There are several things about this particular plan, though, that are especially galling. It’s partly a very personal distaste, as literature afforded us the few enjoyable and genuinely enlightening moments of our desultory schooling, but it’s also an affront to our political, cultural, and educational sensibilities.
How very frightening, for instance, is the assumption that all functioning citizens of the brave new world of the American future will be required to slog through the turgid and deliberately incomprehensible prose of bureaucratic regulations. This assumption is likely correct, alas, but all the more reason that young people should instead be reading Aldous Huxley’s “Brave New World” to be properly forewarned about the sterile society they’re about to inherit. Perhaps the point of the new standards is to shield the children from such subversive material. Without sufficient regulation some old-fashioned English teacher in flyover country might expose his students to Walt Whitman’s admonition to “Resist much, obey little,” and there’s no telling where that might lead.

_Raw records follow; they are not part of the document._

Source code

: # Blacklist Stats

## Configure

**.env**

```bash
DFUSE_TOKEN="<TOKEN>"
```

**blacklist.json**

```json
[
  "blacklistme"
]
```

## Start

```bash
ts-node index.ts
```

Neither do we care for the inevitable cultural effects of this plan. The communication skills of the young people we encounter today are barely sufficient for “tweets” and text messages, and further evidence of the country’s increasing illiteracy abound. We note from the Washington Post’s account of the controversy that the man who played a key role in foisting the new standards on the country was unable to get through a speech at the New York State Education Building without resorting to an expletive that the more genteel editors of the paper felt obliged to delete. Holding up the jargon-laden soporifics of the General Services Administration as a model of well-written English will not better the situation at all.
In addition to teaching people to coherently and more elegantly express a thought, literature from sources other than the Government Printing Office also helps people formulate an idea. Those seeking any insight into human behavior, man’s relationship with God, the history of civilizations, or anything else that might be useful to a sentient being as he avails himself of whatever’s left of his freedom would do better to check with Mark Twain, Robertson Davies, Joseph Conrad, or a number of other dead white men than the GSA. Great literature fires the imagination and prompts one to ponder all the possibilities, which is precisely why it has lost favor with the generations raised on our empty-headed pop culture, but the country should expect its schools to remedy such cultural dysfunctions rather than acquiesce to them.

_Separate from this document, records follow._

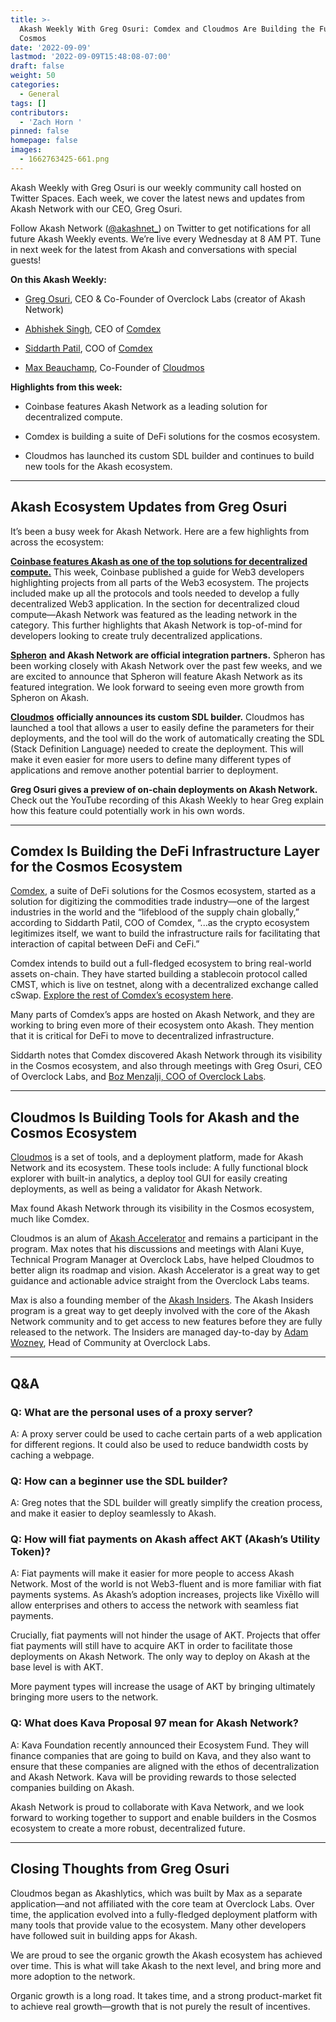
 ```yaml
---
title: >-
  Akash Weekly With Greg Osuri: Comdex and Cloudmos Are Building the Future of
  Cosmos
date: '2022-09-09'
lastmod: '2022-09-09T15:48:08-07:00'
draft: false
weight: 50
categories:
  - General
tags: []
contributors:
  - 'Zach Horn '
pinned: false
homepage: false
images:
  - 1662763425-661.png
---
```

Akash Weekly with Greg Osuri is our weekly community call hosted on Twitter Spaces. Each week, we cover the latest news and updates from Akash Network with our CEO, Greg Osuri.

Follow Akash Network ([@akashnet\_](https://twitter.com/akashnet_)) on Twitter to get notifications for all future Akash Weekly events. We’re live every Wednesday at 8 AM PT. Tune in next week for the latest from Akash and conversations with special guests!

**On this Akash Weekly:**

*   [Greg Osuri](https://twitter.com/gregosuri), CEO & Co-Founder of Overclock Labs (creator of Akash Network) 
    
*   [Abhishek Singh](https://twitter.com/empAbhishek), CEO of [Comdex](https://comdex.one/)
    
*   [Siddarth Patil](https://twitter.com/SidP95), COO of [Comdex](https://comdex.one/)
    
*   [Max Beauchamp](https://twitter.com/thereisnomax), Co-Founder of [Cloudmos](https://cloudmos.io)
    

**Highlights from this week:**

*   Coinbase features Akash Network as a leading solution for decentralized compute.
    
*   Comdex is building a suite of DeFi solutions for the cosmos ecosystem.
    
*   Cloudmos has launched its custom SDL builder and continues to build new tools for the Akash ecosystem.
    

* * *

Akash Ecosystem Updates from Greg Osuri
---------------------------------------

It’s been a busy week for Akash Network. Here are a few highlights from across the ecosystem:

[**Coinbase features Akash as one of the top solutions for decentralized compute.**](https://twitter.com/gregosuri/status/1565367900415729664?s=20&t=663NidiSuMYth4JJxwyrew) This week, Coinbase published a guide for Web3 developers highlighting projects from all parts of the Web3 ecosystem. The projects included make up all the protocols and tools needed to develop a fully decentralized Web3 application. In the section for decentralized cloud compute—Akash Network was featured as the leading network in the category. This further highlights that Akash Network is top-of-mind for developers looking to create truly decentralized applications.

[**Spheron**](https://spheron.network/) **and Akash Network are official integration partners.** Spheron has been working closely with Akash Network over the past few weeks, and we are excited to announce that Spheron will feature Akash Network as its featured integration. We look forward to seeing even more growth from Spheron on Akash.

[**Cloudmos**](https://cloudmos.io/) **officially announces its custom SDL builder.** Cloudmos has launched a tool that allows a user to easily define the parameters for their deployments, and the tool will do the work of automatically creating the SDL (Stack Definition Language) needed to create the deployment. This will make it even easier for more users to define many different types of applications and remove another potential barrier to deployment. 

**Greg Osuri gives a preview of on-chain deployments on Akash Network.** Check out the YouTube recording of this Akash Weekly to hear Greg explain how this feature could potentially work in his own words.

* * *

Comdex Is Building the DeFi Infrastructure Layer for the Cosmos Ecosystem
-------------------------------------------------------------------------

[Comdex](https://comdex.one/), a suite of DeFi solutions for the Cosmos ecosystem, started as a solution for digitizing the commodities trade industry—one of the largest industries in the world and the “lifeblood of the supply chain globally,” according to Siddarth Patil, COO of Comdex, “...as the crypto ecosystem legitimizes itself, we want to build the infrastructure rails for facilitating that interaction of capital between DeFi and CeFi.”

Comdex intends to build out a full-fledged ecosystem to bring real-world assets on-chain. They have started building a stablecoin protocol called CMST, which is live on testnet, along with a decentralized exchange called cSwap. [Explore the rest of Comdex’s ecosystem here](https://docs.comdex.one/comdex-ecosystem).

Many parts of Comdex’s apps are hosted on Akash Network, and they are working to bring even more of their ecosystem onto Akash. They mention that it is critical for DeFi to move to decentralized infrastructure.

Siddarth notes that Comdex discovered Akash Network through its visibility in the Cosmos ecosystem, and also through meetings with Greg Osuri, CEO of Overclock Labs, and [Boz Menzalji, COO of Overclock Labs](https://twitter.com/boz_menzalji).

* * *

Cloudmos Is Building Tools for Akash and the Cosmos Ecosystem
-------------------------------------------------------------

[Cloudmos](https://cloudmos.io/) is a set of tools, and a deployment platform, made for Akash Network and its ecosystem. These tools include: A fully functional block explorer with built-in analytics, a deploy tool GUI for easily creating deployments, as well as being a validator for Akash Network.

Max found Akash Network through its visibility in the Cosmos ecosystem, much like Comdex. 

Cloudmos is an alum of [Akash Accelerator](https://akash.network/akash-accelerator) and remains a participant in the program. Max notes that his discussions and meetings with Alani Kuye, Technical Program Manager at Overclock Labs, have helped Cloudmos to better align its roadmap and vision. Akash Accelerator is a great way to get guidance and actionable advice straight from the Overclock Labs teams.

Max is also a founding member of the [Akash Insiders](https://akash.network/community#insiders). The Akash Insiders program is a great way to get deeply involved with the core of the Akash Network community and to get access to new features before they are fully released to the network. The Insiders are managed day-to-day by [Adam Wozney](https://twitter.com/AdamDeanWozney), Head of Community at Overclock Labs.

* * *

Q&A
---

### Q: What are the personal uses of a proxy server?

A: A proxy server could be used to cache certain parts of a web application for different regions. It could also be used to reduce bandwidth costs by caching a webpage. 

### Q: How can a beginner use the SDL builder?

A: Greg notes that the SDL builder will greatly simplify the creation process, and make it easier to deploy seamlessly to Akash.

### Q: How will fiat payments on Akash affect AKT (Akash’s Utility Token)? 

A: Fiat payments will make it easier for more people to access Akash Network. Most of the world is not Web3-fluent and is more familiar with fiat payments systems. As Akash’s adoption increases, projects like Vixēllo will allow enterprises and others to access the network with seamless fiat payments.

Crucially, fiat payments will not hinder the usage of AKT. Projects that offer fiat payments will still have to acquire AKT in order to facilitate those deployments on Akash Network. The only way to deploy on Akash at the base level is with AKT. 

More payment types will increase the usage of AKT by bringing ultimately bringing more users to the network.

### Q: What does Kava Proposal 97 mean for Akash Network? 

A: Kava Foundation recently announced their Ecosystem Fund. They will finance companies that are going to build on Kava, and they also want to ensure that these companies are aligned with the ethos of decentralization and Akash Network. Kava will be providing rewards to those selected companies building on Akash. 

Akash Network is proud to collaborate with Kava Network, and we look forward to working together to support and enable builders in the Cosmos ecosystem to create a more robust, decentralized future.

* * *

Closing Thoughts from Greg Osuri
--------------------------------

Cloudmos began as Akashlytics, which was built by Max as a separate application—and not affiliated with the core team at Overclock Labs. Over time, the application evolved into a fully-fledged deployment platform with many tools that provide value to the ecosystem. Many other developers have followed suit in building apps for Akash.

We are proud to see the organic growth the Akash ecosystem has achieved over time. This is what will take Akash to the next level, and bring more and more adoption to the network.

Organic growth is a long road. It takes time, and a strong product-market fit to achieve real growth—growth that is not purely the result of incentives.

The proponents of these new standards will no doubt argue that anyone who can master the complexities of executive orders and bureaucratic reports should then be able to cope with mere literature, but deciphering the archaic language of William Shakespeare is more challenging and yields a better understanding of a vast world far more complex than anything dealt with by the Bureau of Weights of Measures.
Great literature is also a link to the past, with all its accumulated wisdom and warnings, and one wonders if the new standards are meant to create a break from that past and allow those who would impose their one-size-fits-all solutions on a new and more meticulously planned society. This distinct possibility is perhaps the most troubling aspect of the plan. Economic and political problems come and go, but when a culture goes it’s gone.